* _TASK BRIEF_:
Examine the records and identify each line that includes the string "Enter". Copy those lines.

Plain-text document sources
▼

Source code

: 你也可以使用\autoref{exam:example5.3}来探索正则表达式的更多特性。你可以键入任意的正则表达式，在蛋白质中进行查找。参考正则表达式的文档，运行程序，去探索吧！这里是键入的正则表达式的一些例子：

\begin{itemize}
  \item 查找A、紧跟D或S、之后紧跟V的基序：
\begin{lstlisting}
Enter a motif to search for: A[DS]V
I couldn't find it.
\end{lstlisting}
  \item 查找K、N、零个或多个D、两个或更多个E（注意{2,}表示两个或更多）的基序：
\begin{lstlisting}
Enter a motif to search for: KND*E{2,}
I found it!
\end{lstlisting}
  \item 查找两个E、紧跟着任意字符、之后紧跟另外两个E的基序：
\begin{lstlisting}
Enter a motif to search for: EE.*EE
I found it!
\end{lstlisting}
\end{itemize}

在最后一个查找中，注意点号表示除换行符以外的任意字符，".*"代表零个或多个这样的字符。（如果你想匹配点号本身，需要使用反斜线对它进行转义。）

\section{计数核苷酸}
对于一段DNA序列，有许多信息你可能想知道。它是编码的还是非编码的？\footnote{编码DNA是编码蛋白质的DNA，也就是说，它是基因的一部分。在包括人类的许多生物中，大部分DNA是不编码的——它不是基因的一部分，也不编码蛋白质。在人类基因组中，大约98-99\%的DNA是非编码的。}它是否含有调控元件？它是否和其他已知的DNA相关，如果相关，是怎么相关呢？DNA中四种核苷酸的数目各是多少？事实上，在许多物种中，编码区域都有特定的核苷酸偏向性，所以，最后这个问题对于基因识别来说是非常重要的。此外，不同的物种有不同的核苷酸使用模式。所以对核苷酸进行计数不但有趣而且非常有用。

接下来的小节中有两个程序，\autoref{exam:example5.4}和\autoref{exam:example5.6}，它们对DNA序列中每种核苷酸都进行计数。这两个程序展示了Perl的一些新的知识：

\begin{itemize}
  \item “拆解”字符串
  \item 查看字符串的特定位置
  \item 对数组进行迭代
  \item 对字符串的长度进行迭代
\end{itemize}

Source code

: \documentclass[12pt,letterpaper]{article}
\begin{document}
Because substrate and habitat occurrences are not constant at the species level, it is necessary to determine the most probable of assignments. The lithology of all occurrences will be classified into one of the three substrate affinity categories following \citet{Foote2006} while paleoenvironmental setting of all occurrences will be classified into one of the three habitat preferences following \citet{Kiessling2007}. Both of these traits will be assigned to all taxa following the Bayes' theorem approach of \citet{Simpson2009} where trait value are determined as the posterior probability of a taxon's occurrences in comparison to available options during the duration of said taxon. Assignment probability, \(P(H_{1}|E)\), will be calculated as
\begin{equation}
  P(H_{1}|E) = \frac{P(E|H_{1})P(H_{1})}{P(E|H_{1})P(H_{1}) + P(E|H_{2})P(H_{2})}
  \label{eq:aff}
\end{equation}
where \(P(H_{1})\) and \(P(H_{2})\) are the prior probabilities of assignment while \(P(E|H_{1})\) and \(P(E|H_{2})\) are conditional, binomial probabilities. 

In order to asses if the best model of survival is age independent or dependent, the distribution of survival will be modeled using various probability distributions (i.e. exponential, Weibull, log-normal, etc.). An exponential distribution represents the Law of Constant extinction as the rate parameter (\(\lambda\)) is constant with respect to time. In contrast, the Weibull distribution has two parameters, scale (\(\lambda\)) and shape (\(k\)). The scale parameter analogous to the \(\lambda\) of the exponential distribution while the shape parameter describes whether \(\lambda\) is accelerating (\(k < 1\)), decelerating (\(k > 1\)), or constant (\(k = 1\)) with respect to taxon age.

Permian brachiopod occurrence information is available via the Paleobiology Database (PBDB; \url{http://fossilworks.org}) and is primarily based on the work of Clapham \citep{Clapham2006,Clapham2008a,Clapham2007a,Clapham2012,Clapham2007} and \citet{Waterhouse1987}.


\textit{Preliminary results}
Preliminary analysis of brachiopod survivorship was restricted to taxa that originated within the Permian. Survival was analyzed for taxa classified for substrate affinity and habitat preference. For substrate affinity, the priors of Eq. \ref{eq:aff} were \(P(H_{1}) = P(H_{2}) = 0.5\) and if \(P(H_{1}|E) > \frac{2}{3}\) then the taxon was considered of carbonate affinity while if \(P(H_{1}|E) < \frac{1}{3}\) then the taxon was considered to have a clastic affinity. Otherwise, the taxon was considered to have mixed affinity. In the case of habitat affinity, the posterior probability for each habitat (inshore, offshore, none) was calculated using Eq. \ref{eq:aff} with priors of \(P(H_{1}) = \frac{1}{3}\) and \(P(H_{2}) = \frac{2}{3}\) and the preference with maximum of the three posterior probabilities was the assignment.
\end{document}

▲

* _REPLY_:
Enter a motif to search for: A[DS]V
Enter a motif to search for: KND*E{2,}
Enter a motif to search for: EE.*EE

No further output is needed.